What's New

White Rock
added May 10, 2022
White Rock
For thousands of years the area now known as White Rock was inhabited by a Coast Salish tribe called the Semiahmoo.  The town of White Rock grew from a Canada Customs mandate that ports of entry be located one mile from the border, which in 1846 was determined to be the 49th parallel. Then came the railway, bringing tourists from Vancouver and New Westminster.  The rock itself, stained white by seagull poop, was bright enough to be used as a beacon by 19th century sailors. Now it's painted white.  (1920-ish photo from BC Archives.)

999 Denman Street
added April 27, 2022
999 Denman Street
This West End apartment building looks relatively unchanged after almost 100 years.  It was built by HH Stevens, a grocer from Yale BC who also built the Queen Charlotte on Nicola Street.  You can find a little more history on it here.  (1928 Major Matthews photo from City of Vancouver Archives). 

Abbott House
added April 25, 2022
Abbott House
The Abbott House was built in 1900 on a picturesque bluff that once boasted a view of Coal Harbour. The neighbourhood, known as Blueblood Alley, was full of grand homes, but this is the last one standing.  Wealthy residents left the West end for Shaughnessy in the early 1900s, where a lot could be purchased for the princely sum of 50 bucks. The original owner, Henry Braithewaite Abbott, was a big shot for the CPR, and had a street named after him in Gastown.  (1985 City of Vancouver Planning Department image from the City of Vancouver Archives).

Brandiz Hotel
added April 25, 2022
Brandiz Hotel
This 1913 building has undergone a few name changes over the years. It was originally called the Hotel Seward, then the Howard Hotel, and the Empire Hotel. Today it is a privately-owned SRO hotel called the Brandiz.  Back in the day this was a bustling corner of the city, with neighbours like the Pantages Theatre and the White Lunch Cafe.  It's original price tag was $60,000 and today is assessed at just over $10 million. (1935 Major Matthews image from the City of Vancouver City Archives).

Waterfront Station
added April 20, 2022
Waterfront Station
This iconic Vancouver landmark was built by CP Rail and opened in 1914. It was the third station built by the railway at this location. It served as the western terminus of CP's passenger train business until 1979. Today it is a busy transportation hub, connecting passengers using the SeaBus, SkyTrain and West Coast Express. 

Fairacres Estate
added April 18, 2022
Fairacres Estate
The current site of the Burnaby Art Gallery was originally built in 1911 by Henry Ceperley, a real estate and insurance tycoon.  At the time, it was Burnaby's largest private home.  It changed hands numerous times over the years until it was bought by the City in the 1960s. 

Matheson House
added March 19, 2022
Matheson House
This beautiful 1929 Norman Revival style house was designed by and built for architect R.M. Matheson of Townley and Matheson, prolific designers of Vancouver homes between the two World Wars. They also designed Vancouver's City Hall. Later on, the home was renovated by another famed architect, C.B.K. Van Norman. (1931 Dominion Photo image from the City of Vancouver Archives).

Burrard Bridge
added March 19, 2022
Burrard Bridge
This photo was taken in 1932, when the bridge first opened. It shows a marine gas station, and through the spans you can see the False Creek trestle of the Lulu Island line, which took passengers from downtown to Steveston, and as far east as Chilliwack.  (1932 Stuart Thompson photograph from City of Vancouver Archives).

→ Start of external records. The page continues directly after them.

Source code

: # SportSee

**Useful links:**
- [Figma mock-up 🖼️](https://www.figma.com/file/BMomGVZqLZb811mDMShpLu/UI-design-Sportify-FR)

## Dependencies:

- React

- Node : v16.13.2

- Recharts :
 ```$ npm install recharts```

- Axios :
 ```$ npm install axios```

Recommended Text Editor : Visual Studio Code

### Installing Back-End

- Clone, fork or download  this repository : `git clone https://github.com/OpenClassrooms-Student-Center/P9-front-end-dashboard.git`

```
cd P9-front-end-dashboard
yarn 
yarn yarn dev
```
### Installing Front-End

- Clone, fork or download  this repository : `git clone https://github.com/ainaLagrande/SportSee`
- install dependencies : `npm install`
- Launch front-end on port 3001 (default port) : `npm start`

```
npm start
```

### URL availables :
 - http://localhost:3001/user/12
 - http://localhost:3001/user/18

Burrard and Nelson Streets
added March 19, 2022
Burrard and Nelson Streets
This 1923 image shows Burrard Street's cobblestones, as well as markers indicating future trolley car tracks.  First Baptist Church is still there on the left, currently shrouded by scaffolding.  (1923 Stuart Thompson image from City of Vancouver Archives).

Embassy Ballroom
added March 18, 2022
Embassy Ballroom
The 1908 building you can see on the right side of the frame was originally called the Lester Dancing Academy (you can see some pictures of the interior here). In the 1940s it was called the Embassy Ballroom. In the 1960s it was Dantes Inferno, then the Retinal Circus, a rock venue hosting such luminaries as Led Zepplin, Janis Joplin, The Grateful Dead, the Velvet Underground and The Doors. Today it's a thriving nightclub known as Celebrities. (1958 Major Matthews image from the City of Vancouver Archives).